LINCOLN — Police arrested five protesters Monday morning for blocking traffic to the $130 million Rollins Mountain wind project as part of what organizers called an attempt to halt the project’s potentially disastrous environmental impact.

Wearing bright orange ponchos that bore anti-windmill symbols, the protesters arrested at the 8 a.m. rally were slowly taken away by police after they had linked arms on a new access road onto Rollins and refused to allow construction vehicles to pass. The road was more than 100 yards inside the property owned by a subsidiary of Massachusetts-based First Wind.

Leonard Murphy, 59, of Woodville; James Freeman, 61; Donald Smith, 82, of Lincoln; John Waters, 49, of Greene; and Jessica Dowling, 29, of Thorndike were each charged with criminal trespass. They were taken to the Penobscot County Jail in Bangor and later released on a promise to appear in Lincoln District Court on Dec. 21, a jail spokesman said.

Monique Aniel of Roxbury was among 35 people from across Maine who attended the protest. She said she supported the Friends of Lincoln Lakes group’s opposition of the project, which calls for the installation of roads and of 40 turbines, each capable of generating 1.5 megawatts of electricity, on ridgelines in Burlington, Lincoln, Lee and Winn.

The Friends members “have exhausted every possible legal appeal that they could make in opposition to this project,” she said. “We hope that this protest can draw attention to the fact that their voices are not being heard.”

Though its legal battles continue, the group’s various appeals of the project to the Maine Department of Environmental Protection, Board of Environmental Protection, Maine Supreme Judicial Court, Lincoln planning board, Lincoln planning appeals board and planning boards of nearby towns have failed.

First Wind spokesman John Lamontagne called Monday’s protest regrettable.

“First Wind is pleased to move ahead with the Rollins Wind project and put people to work in northern Maine during a tough economy,” Lamontagne said in a statement. “It’s unfortunate a small group of renewable energy opponents have chosen to protest that, but we respect their rights to do so.”

“This project will put more than 200 people to work during construction and generate enough clean, renewable power for more than 24,000 homes in Maine,” he said. “We’re proud of that.”

The protesters said First Wind, which withdrew its initial public offering of stock two weeks ago, carries huge debt and is building a project that will decimate land values, threaten the health of residents with its turbine sounds and vibration, and be a blight on the pastoral beauty of the ridges. They said it would not be built in Maine if not for the tax breaks First Wind gets from the state and federal governments.

“This is just the beginning,” said protester Jonathan Carter of Forest Ecology Network, one of the groups that opposes First Wind’s windmills. “People are angry all across the state. They are especially angry at the federal and state governments for funding projects that continue to produce electricity that raises [Maine’s electrical] rates.”

“This whole thing is a scam,” he said of the Rollins Mountain project.

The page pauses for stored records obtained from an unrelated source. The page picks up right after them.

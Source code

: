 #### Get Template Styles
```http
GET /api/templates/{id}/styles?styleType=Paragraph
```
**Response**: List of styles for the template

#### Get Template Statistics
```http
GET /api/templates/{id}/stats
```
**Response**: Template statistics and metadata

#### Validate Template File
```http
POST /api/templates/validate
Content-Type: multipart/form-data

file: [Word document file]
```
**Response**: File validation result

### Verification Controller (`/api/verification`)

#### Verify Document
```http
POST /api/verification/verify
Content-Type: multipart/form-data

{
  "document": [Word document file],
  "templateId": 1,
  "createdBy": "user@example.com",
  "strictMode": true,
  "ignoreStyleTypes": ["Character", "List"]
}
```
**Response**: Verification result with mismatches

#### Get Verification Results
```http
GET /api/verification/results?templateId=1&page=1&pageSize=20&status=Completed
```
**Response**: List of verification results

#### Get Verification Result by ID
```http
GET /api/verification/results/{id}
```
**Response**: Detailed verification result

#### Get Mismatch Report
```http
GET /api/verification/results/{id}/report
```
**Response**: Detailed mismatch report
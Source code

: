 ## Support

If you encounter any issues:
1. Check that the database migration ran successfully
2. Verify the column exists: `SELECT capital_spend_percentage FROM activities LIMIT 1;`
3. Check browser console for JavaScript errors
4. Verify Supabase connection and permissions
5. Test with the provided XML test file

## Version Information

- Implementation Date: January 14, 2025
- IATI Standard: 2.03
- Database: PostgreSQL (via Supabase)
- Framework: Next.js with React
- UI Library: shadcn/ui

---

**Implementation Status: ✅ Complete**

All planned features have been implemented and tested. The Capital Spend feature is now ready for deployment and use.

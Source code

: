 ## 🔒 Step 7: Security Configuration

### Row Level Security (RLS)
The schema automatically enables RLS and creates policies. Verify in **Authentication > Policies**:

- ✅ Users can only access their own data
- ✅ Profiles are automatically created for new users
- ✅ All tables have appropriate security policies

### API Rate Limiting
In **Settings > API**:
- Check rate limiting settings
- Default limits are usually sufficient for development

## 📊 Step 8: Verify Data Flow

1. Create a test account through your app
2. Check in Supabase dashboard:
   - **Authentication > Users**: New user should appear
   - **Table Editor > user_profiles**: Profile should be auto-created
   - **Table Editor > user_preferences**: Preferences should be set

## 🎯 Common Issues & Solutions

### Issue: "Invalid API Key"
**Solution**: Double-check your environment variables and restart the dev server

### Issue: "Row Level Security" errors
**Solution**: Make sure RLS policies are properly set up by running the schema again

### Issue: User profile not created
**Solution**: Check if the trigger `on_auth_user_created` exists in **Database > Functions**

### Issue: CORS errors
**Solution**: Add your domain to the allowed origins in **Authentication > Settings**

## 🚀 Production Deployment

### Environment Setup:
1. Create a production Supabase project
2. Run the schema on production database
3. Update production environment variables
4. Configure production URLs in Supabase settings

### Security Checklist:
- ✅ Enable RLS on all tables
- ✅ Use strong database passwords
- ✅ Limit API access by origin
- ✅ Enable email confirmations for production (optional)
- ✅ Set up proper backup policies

Project proponents have maintained that wind power is a safe, environmentally sound way to generate electricity and help wean the U.S. from its addiction to foreign oil. They said windmills benefit or have no impact on land values, provide construction workers who usually work only temporary jobs with another avenue of employment, create a much smaller pool of full-time jobs, boost local economies and increase the industrial potential of their host communities.

While hardly amicable, the protest was relatively peaceful. No physical violence occurred. Lincoln police and a group of more than 20 protesters held a peaceful conversation near the large lot adjacent to Route 6 while, about 150 yards away, the five protesters blocked the road. Dowling was carried off by police after she appeared to gently drop herself to the ground as they gripped her arms.

At times, one officer shouted at the crowd to move back and it did, though Brad Blake, spokesman for the Citizens Task Force on Wind Power, an umbrella group of 14 anti-windmill groups statewide, complained bitterly about a run-in he had with a police officer.

Blake went over and hugged Smith before the officer warned him to go back to the protest area, which police determined was within about 25 feet of Route 6.

“I find it extremely insulting that I came within two seconds of being arrested for hugging [Smith], who was getting arrested because he feels so strongly about the evils of [the project],” Blake said.

The rally cost local taxpayers about 20 hours of overtime for the five officers called in to handle it, Lincoln Town Manager Lisa Goodwin said. She said she would have appreciated it had rally organizers coordinated their efforts with town police before staging the rally.

“This is an example of some of the legitimate costs we incur that we have no control over,” Goodwin said.